El capital humano constituye un elemento esencial para que las Smart Cities puedan explotar su potencial de crecimiento. A mayor nivel formativo de la fuerza laboral de la ciudad, mayor atracción y generación de economías de alto valor añadido, lo cual significa mejores empleos (estables, mejor remunerados, incremento del conocimiento en toda la sociedad…) y con ello una fijación de población de gran interés para los gestores urbanos (mayores bases imponibles, mayor demanda de servicios de valor añadido, aumento de la creatividad y la actividad intelectual de la ciudad, atracción de eventos…). Es un círculo virtuoso. De hecho, y según previsiones de Naciones Unidas, en el futuro inmediato los trabajadores de alta cualificación protagonizarán los flujos migratorios que en el pasado estaban reservados a los trabajadores de escasa preparación.
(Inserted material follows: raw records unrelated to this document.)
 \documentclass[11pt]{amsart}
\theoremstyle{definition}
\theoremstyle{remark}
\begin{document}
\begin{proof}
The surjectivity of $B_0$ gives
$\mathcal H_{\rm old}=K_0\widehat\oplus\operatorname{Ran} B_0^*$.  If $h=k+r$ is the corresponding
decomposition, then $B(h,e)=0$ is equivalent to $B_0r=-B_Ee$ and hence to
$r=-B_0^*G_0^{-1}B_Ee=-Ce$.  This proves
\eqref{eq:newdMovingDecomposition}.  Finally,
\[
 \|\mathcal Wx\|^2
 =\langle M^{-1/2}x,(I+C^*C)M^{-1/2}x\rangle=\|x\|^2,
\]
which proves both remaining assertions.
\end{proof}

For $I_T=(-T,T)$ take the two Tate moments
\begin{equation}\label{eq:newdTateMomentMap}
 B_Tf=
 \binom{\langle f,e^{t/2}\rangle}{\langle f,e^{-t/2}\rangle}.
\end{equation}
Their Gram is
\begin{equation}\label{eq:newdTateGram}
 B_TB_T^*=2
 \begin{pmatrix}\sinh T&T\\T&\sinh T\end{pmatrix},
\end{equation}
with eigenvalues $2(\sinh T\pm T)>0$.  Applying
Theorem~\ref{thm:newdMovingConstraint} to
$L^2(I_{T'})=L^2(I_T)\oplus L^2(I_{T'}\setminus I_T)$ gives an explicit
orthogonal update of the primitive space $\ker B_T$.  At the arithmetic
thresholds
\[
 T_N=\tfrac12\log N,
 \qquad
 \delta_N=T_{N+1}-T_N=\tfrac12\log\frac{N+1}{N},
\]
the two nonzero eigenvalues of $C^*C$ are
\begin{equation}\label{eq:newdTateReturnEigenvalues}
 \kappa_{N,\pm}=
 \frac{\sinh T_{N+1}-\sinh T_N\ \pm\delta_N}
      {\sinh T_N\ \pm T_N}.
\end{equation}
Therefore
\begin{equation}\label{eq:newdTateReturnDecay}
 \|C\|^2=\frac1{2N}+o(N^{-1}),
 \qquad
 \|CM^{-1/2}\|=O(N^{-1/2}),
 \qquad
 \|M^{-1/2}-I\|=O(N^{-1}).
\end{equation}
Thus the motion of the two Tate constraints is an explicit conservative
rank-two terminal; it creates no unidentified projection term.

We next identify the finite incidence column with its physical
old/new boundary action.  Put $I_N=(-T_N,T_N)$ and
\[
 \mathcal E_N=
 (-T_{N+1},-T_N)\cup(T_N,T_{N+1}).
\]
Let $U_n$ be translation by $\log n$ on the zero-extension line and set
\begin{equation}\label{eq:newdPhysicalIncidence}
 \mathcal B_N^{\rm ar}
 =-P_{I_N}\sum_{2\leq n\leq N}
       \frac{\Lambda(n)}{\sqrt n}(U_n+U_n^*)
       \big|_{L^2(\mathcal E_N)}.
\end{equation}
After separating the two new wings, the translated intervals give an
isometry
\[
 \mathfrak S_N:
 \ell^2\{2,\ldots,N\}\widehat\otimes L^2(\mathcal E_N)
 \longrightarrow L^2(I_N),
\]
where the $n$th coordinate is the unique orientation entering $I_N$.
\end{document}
Por consiguiente, las ciudades habrán de competir por retener y captar a esos perfiles, necesarios para que la Smart City despliegue plenamente su potencial.
Además, las Smart Cities han de ofrecer mejoras de competitividad a través de los incrementos de eficiencia asociados a la prestación de los servicios públicos (mejor gestión del tráfico, transporte público inteligente, infraestructuras de comunicación accesibles en calidad y precio, aplicación del Internet de las cosas, sostenibilidad económica y ambiental, etc.).
Para ello, las Administraciones Públicas juegan un papel muy importante en el impulso de las Smart Cities. Por un lado, como responsables de las entidades locales, los gobiernos municipales han de acometer los proyectos de transformación de los servicios de la ciudad. Por otro lado, las Administraciones Públicas han de apoyar el desarrollo de tecnologías y modelos de servicios propios de la Smart City.
Para adentrarse en la transformación hacia una Smart City, plan que tiene sus riesgos, es aconsejable que la ciudad se integre en alguna red de ciudades, para aprender de otras experiencias e imitar las acciones de éxito. Hay que ser consciente de las inversiones que se puedan requerir, lo que invita a optar por tecnologías maduras y contrastadas, minimizando los riesgos tecnológicos. Y, por otro lado, como cualquier transformación que se pueda llevar a cabo en la ciudad, resulta indispensable contar con el beneplácito de la población, por lo que para ello se empezaría por las iniciativas de menor coste y mayor impacto o visibilidad, con el fin de ganarse la opinión pública y que el proceso gane apoyos.
Pero sobre todo, ha de tenerse en cuenta que uno de los puntos más delicados es que la transformación hacia una Smart City es lenta. Los responsables políticos han de aceptar que el proceso (y sus partes y/o proyectos) trascenderá la duración de un periodo electoral, por lo que la fijación de unos indicadores consensuados que permitan evaluar y comparar el proceso de transformación resulta de gran ayuda para evitar disputas partidistas (siempre y cuando ya se cuente con los políticos intelectualmente maduros).